Start of Data to process

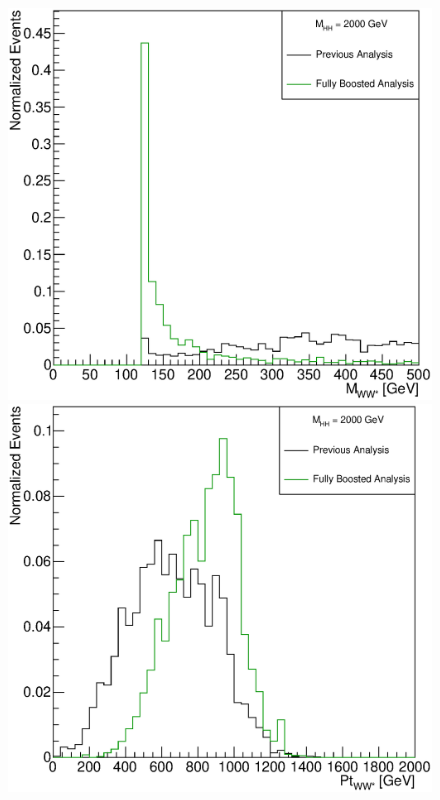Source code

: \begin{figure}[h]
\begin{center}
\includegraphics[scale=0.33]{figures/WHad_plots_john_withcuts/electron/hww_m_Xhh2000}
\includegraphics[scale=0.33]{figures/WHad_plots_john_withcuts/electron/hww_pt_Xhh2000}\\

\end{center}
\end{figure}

End of Data to process
Start of Data to process

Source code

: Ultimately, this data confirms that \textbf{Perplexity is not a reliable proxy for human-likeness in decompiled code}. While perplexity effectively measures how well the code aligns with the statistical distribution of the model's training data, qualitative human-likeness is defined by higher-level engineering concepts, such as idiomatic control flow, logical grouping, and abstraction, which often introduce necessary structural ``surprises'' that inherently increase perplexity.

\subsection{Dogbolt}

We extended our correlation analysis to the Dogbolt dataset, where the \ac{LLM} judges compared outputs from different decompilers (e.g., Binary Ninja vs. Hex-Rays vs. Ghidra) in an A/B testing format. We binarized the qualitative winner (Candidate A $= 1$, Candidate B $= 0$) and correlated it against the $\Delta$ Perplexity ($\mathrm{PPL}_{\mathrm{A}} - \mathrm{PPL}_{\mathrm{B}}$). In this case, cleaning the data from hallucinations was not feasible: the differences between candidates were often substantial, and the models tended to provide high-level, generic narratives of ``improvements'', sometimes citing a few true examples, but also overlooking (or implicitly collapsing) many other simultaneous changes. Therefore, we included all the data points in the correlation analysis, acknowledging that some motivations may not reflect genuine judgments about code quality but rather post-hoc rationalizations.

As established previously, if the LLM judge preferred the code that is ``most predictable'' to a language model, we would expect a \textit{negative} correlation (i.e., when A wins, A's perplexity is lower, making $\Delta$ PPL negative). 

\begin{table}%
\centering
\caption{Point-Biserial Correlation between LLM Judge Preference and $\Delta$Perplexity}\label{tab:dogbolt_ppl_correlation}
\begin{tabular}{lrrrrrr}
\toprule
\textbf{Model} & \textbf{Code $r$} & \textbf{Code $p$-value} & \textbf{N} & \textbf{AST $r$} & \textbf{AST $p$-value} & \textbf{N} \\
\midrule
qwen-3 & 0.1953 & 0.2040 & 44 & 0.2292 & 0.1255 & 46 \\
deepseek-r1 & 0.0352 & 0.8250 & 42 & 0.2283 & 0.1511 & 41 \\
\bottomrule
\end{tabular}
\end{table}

End of Data to process

Instructions for the task
Report each line of the records that holds the word "level".

Output for this task
: Ultimately, this data confirms that \textbf{Perplexity is not a reliable proxy for human-likeness in decompiled code}. While perplexity effectively measures how well the code aligns with the statistical distribution of the model's training data, qualitative human-likeness is defined by higher-level engineering concepts, such as idiomatic control flow, logical grouping, and abstraction, which often introduce necessary structural ``surprises'' that inherently increase perplexity.
We extended our correlation analysis to the Dogbolt dataset, where the \ac{LLM} judges compared outputs from different decompilers (e.g., Binary Ninja vs. Hex-Rays vs. Ghidra) in an A/B testing format. We binarized the qualitative winner (Candidate A $= 1$, Candidate B $= 0$) and correlated it against the $\Delta$ Perplexity ($\mathrm{PPL}_{\mathrm{A}} - \mathrm{PPL}_{\mathrm{B}}$). In this case, cleaning the data from hallucinations was not feasible: the differences between candidates were often substantial, and the models tended to provide high-level, generic narratives of ``improvements'', sometimes citing a few true examples, but also overlooking (or implicitly collapsing) many other simultaneous changes. Therefore, we included all the data points in the correlation analysis, acknowledging that some motivations may not reflect genuine judgments about code quality but rather post-hoc rationalizations.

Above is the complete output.